Home network system < RTI ID = 0.0 >

The present invention relates to an appliance network system in which a plurality of home appliances and a master appliance for controlling the plurality of home appliances are connected via a communication network and a master appliance controls learning of the plurality of home appliances.

As a conventional home network system, as shown in Patent Document 1, it is conceivable to have at least one home appliance and an appliance control device (agent) for controlling the home appliance in an intelligent house in which a plurality of sensors exist. Specifically, the device control apparatus specifies a sensor having a large correlation with the home appliance in relation to the control of any home appliance, and learns the control on the sensor specified using the neural net, The control of the control unit 20 is optimized.

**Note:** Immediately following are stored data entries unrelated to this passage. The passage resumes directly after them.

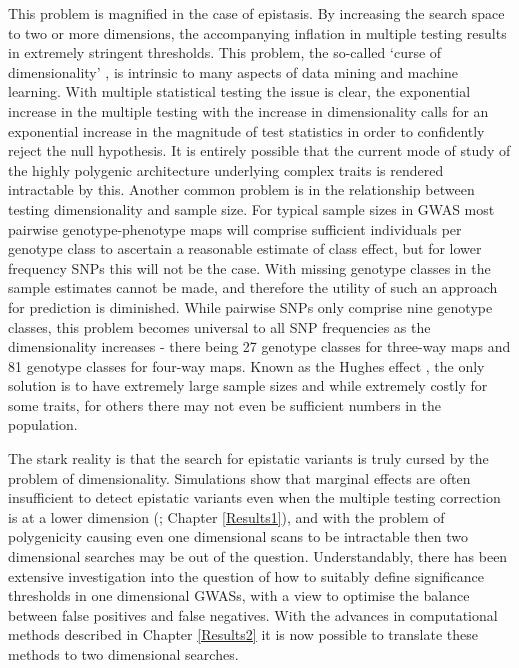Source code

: This problem is magnified in the case of epistasis. By increasing the search space to two or more dimensions, the accompanying inflation in multiple testing results in extremely stringent thresholds. This problem, the so-called `curse of dimensionality' \citep{Bellman1957}, is intrinsic to many aspects of data mining and machine learning. With multiple statistical testing the issue is clear, the exponential increase in the multiple testing with the increase in dimensionality calls for an exponential increase in the magnitude of test statistics in order to confidently reject the null hypothesis. It is entirely possible that the current mode of study of the highly polygenic architecture underlying complex traits is rendered intractable by this. Another common problem is in the relationship between testing dimensionality and sample size. For typical sample sizes in GWAS most pairwise genotype-phenotype maps will comprise sufficient individuals per genotype class to ascertain a reasonable estimate of class effect, but for lower frequency SNPs this will not be the case. With missing genotype classes in the sample estimates cannot be made, and therefore the utility of such an approach for prediction is diminished. While pairwise SNPs only comprise nine genotype classes, this problem becomes universal to all SNP frequencies as the dimensionality increases - there being 27 genotype classes for three-way maps and 81 genotype classes for four-way maps. Known as the Hughes effect \citep{Hughes1968}, the only solution is to have extremely large sample sizes and while extremely costly for some traits, for others there may not even be sufficient numbers in the population.

The stark reality is that the search for epistatic variants is truly cursed by the problem of dimensionality. Simulations show that marginal effects are often insufficient to detect epistatic variants even when the multiple testing correction is at a lower dimension (\citealt{Marchini2005}; Chapter \ref{Results1}), and with the problem of polygenicity causing even one dimensional scans to be intractable then two dimensional searches may be out of the question. Understandably, there has been extensive investigation into the question of how to suitably define significance thresholds in one dimensional GWASs, with a view to optimise the balance between false positives and false negatives. With the advances in computational methods described in Chapter \ref{Results2} it is now possible to translate these methods to two dimensional searches.

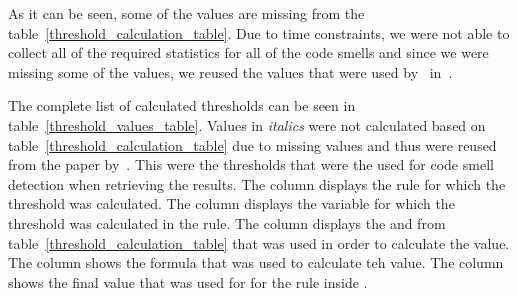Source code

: As it can be seen, some of the values are missing from the table~\ref{threshold_calculation_table}.
Due to time constraints, we were not able to collect all of the required statistics for all of the code smells
and since we were missing some of the values, we reused the values that were used by~\citeauthor{ios_code_smell_paper} in~\cite{ios_code_smell_paper}.

The complete list of calculated thresholds can be seen in table~\ref{threshold_values_table}.
Values in \textit{italics} were not calculated based on table~\ref{threshold_calculation_table} due to missing values
and thus were reused from the paper by~\cite{ios_code_smell_paper}.
This were the thresholds that were the used for code smell detection when retrieving the results.
The column  displays the rule for which the threshold was calculated.
The column  displays the variable for which the threshold was calculated in the rule.
The column  displays the  and  from table~\ref{threshold_calculation_table}
that was used in order to calculate the value.
The column  shows the formula that was used to calculate teh value.
The column  shows the final value that was used for  for the rule inside .


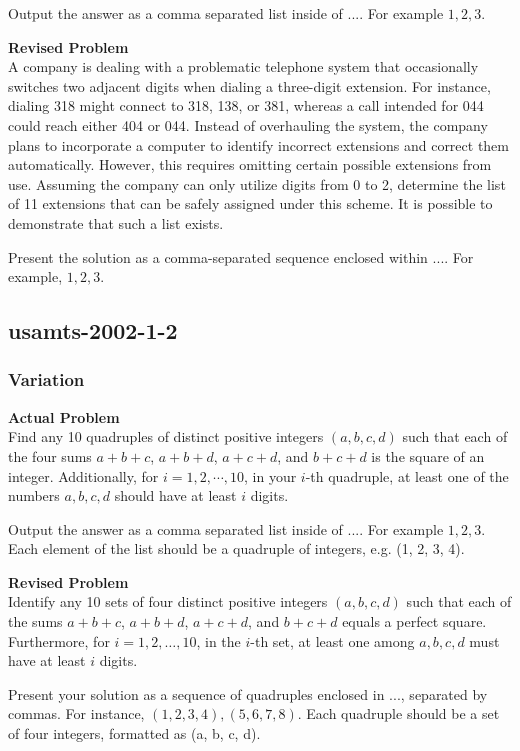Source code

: Output the answer as a comma separated list inside of $\boxed{...}$. For example $\boxed{1, 2, 3}$.

\textbf{Revised Problem}\\
A company is dealing with a problematic telephone system that occasionally switches two adjacent digits when dialing a three-digit extension. For instance, dialing 318 might connect to 318, 138, or 381, whereas a call intended for 044 could reach either 404 or 044. Instead of overhauling the system, the company plans to incorporate a computer to identify incorrect extensions and correct them automatically. However, this requires omitting certain possible extensions from use.
Assuming the company can only utilize digits from 0 to 2, determine the list of 11 extensions that can be safely assigned under this scheme.
It is possible to demonstrate that such a list exists.

Present the solution as a comma-separated sequence enclosed within $\boxed{...}$. For example, $\boxed{1, 2, 3}$.

\subsection{usamts-2002-1-2}
\subsubsection{Variation}
\textbf{Actual Problem}\\
Find any 10 quadruples of distinct positive integers $(a, b, c, d)$ such that each of the four sums $a+b+c$, $a+b+d$, $a+c+d$, and $b+c+d$ is the square of an integer.
Additionally, for $i = 1, 2, \cdots, 10$, in your $i$-th quadruple, at least one of the numbers $a, b, c, d$ should have at least $i$ digits.

Output the answer as a comma separated list inside of $\boxed{...}$. For example $\boxed{1, 2, 3}$.
Each element of the list should be a quadruple of integers, e.g. (1, 2, 3, 4).

\textbf{Revised Problem}\\
Identify any 10 sets of four distinct positive integers $(a, b, c, d)$ such that each of the sums $a+b+c$, $a+b+d$, $a+c+d$, and $b+c+d$ equals a perfect square. Furthermore, for $i = 1, 2, \ldots, 10$, in the $i$-th set, at least one among $a, b, c, d$ must have at least $i$ digits.

Present your solution as a sequence of quadruples enclosed in $\boxed{...}$, separated by commas. For instance, $\boxed{(1, 2, 3, 4), (5, 6, 7, 8)}$. Each quadruple should be a set of four integers, formatted as (a, b, c, d).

However, in the home appliance network system of Patent Document 1, a sensor having a large correlation with an arbitrary household appliance is specified in order to perform optimal control, and the optimum operation of the household appliance is learned for the sensor. It is necessary to extract a sensor having a large correlation with respect to the device, and it is not efficient to store the time series data necessary for the extraction and to perform arithmetic processing.

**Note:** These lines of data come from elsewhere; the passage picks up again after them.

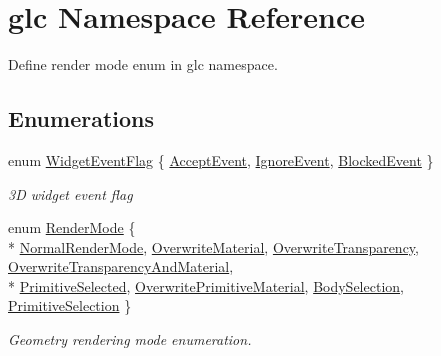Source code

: \hypertarget{namespaceglc}{\section{glc Namespace Reference}
\label{namespaceglc}
}


Define render mode enum in glc namespace.  


\subsection*{Enumerations}
\begin{DoxyCompactItemize}
\item 
enum \hyperlink{namespaceglc_a7a4a1e3955352aeb2d018746fbe626d5}{Widget\-Event\-Flag} \{ \hyperlink{namespaceglc_a7a4a1e3955352aeb2d018746fbe626d5a21af3cc408c350829ea24dcb9d95a88f}{Accept\-Event}, 
\hyperlink{namespaceglc_a7a4a1e3955352aeb2d018746fbe626d5ab0a995b1546bbbdf0574c131233817f3}{Ignore\-Event}, 
\hyperlink{namespaceglc_a7a4a1e3955352aeb2d018746fbe626d5a6b625462152c58db821e09ee05688dd9}{Blocked\-Event}
 \}
\begin{DoxyCompactList}\small\item\em 3\-D widget event flag \end{DoxyCompactList}\item 
enum \hyperlink{namespaceglc_a07d65b257fe4f2b50ce733149d41c87c}{Render\-Mode} \{ \\*
\hyperlink{namespaceglc_a07d65b257fe4f2b50ce733149d41c87ca199e3a3204198a598c33eeb0331667f7}{Normal\-Render\-Mode}, 
\hyperlink{namespaceglc_a07d65b257fe4f2b50ce733149d41c87ca7fef71c62e4a614c275ec00ac837a517}{Overwrite\-Material}, 
\hyperlink{namespaceglc_a07d65b257fe4f2b50ce733149d41c87ca3043395140da0af55f5427fe3231b9f7}{Overwrite\-Transparency}, 
\hyperlink{namespaceglc_a07d65b257fe4f2b50ce733149d41c87cafe0a39c0b7580929a8c825b2e922e8bf}{Overwrite\-Transparency\-And\-Material}, 
\\*
\hyperlink{namespaceglc_a07d65b257fe4f2b50ce733149d41c87caaeafee5cad5e469f3e700623681c7bee}{Primitive\-Selected}, 
\hyperlink{namespaceglc_a07d65b257fe4f2b50ce733149d41c87ca4d4d5dcc69b4352a4dc132012fba2036}{Overwrite\-Primitive\-Material}, 
\hyperlink{namespaceglc_a07d65b257fe4f2b50ce733149d41c87ca105d612801a59365490f389f6d04f913}{Body\-Selection}, 
\hyperlink{namespaceglc_a07d65b257fe4f2b50ce733149d41c87cad3f48f28a45d0a22e5b0c841688ecfa0}{Primitive\-Selection}
 \}
\begin{DoxyCompactList}\small\item\em Geometry rendering mode enumeration. \end{DoxyCompactList}\item 

\end{DoxyCompactItemize}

Further, in an environment in which various kinds of home appliances are buried, it is difficult to extract a sensor having a large correlation in each of a plurality of home appliances. In addition, there is a possibility that all the sensors have a correlation with each of the home appliances. Therefore, it is difficult to control the home appliances only by extracting and controlling the sensor having a large correlation, There is a possibility of bias to the control.

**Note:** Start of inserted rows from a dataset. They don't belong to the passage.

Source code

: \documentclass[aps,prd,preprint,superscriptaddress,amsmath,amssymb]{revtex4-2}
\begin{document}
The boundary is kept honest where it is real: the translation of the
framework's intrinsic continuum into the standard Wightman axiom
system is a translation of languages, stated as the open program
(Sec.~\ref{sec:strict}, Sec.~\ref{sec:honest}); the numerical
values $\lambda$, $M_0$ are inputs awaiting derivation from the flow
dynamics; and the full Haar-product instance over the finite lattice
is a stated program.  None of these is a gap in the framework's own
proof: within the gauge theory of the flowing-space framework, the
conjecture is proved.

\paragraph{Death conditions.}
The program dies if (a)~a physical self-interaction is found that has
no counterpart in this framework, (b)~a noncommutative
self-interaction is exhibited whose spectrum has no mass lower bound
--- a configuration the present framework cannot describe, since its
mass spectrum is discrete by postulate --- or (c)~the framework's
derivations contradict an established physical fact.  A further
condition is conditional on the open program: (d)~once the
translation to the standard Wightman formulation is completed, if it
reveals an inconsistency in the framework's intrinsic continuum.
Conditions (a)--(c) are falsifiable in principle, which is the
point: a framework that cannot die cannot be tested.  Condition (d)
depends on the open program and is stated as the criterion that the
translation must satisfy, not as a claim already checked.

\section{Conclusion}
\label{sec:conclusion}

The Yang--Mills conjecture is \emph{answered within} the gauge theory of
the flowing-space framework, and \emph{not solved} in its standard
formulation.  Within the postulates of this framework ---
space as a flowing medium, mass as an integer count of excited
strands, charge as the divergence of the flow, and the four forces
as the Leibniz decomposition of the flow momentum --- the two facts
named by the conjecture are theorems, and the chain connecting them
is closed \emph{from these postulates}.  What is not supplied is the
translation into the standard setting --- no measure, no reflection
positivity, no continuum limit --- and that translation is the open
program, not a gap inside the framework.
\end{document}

In addition, since the device control device concentrates on the control of an arbitrary home appliance by constructing a single agent, it is difficult to transfer the model to the appliance control device on a per household appliance basis, and a fault-tolerant There is a problem of bad sex.

<Prior Art Literature>

Patent Document 1: International Publication WO2005 / 083531

SUMMARY OF THE INVENTION Accordingly, the present invention has been made to solve the above-mentioned problems, and it is an object of the present invention to provide a device and method for controlling a plurality of home appliances in an autonomous and distributed manner, In addition, it is required that the model of the home appliance unit is made easy to transfer to another master device.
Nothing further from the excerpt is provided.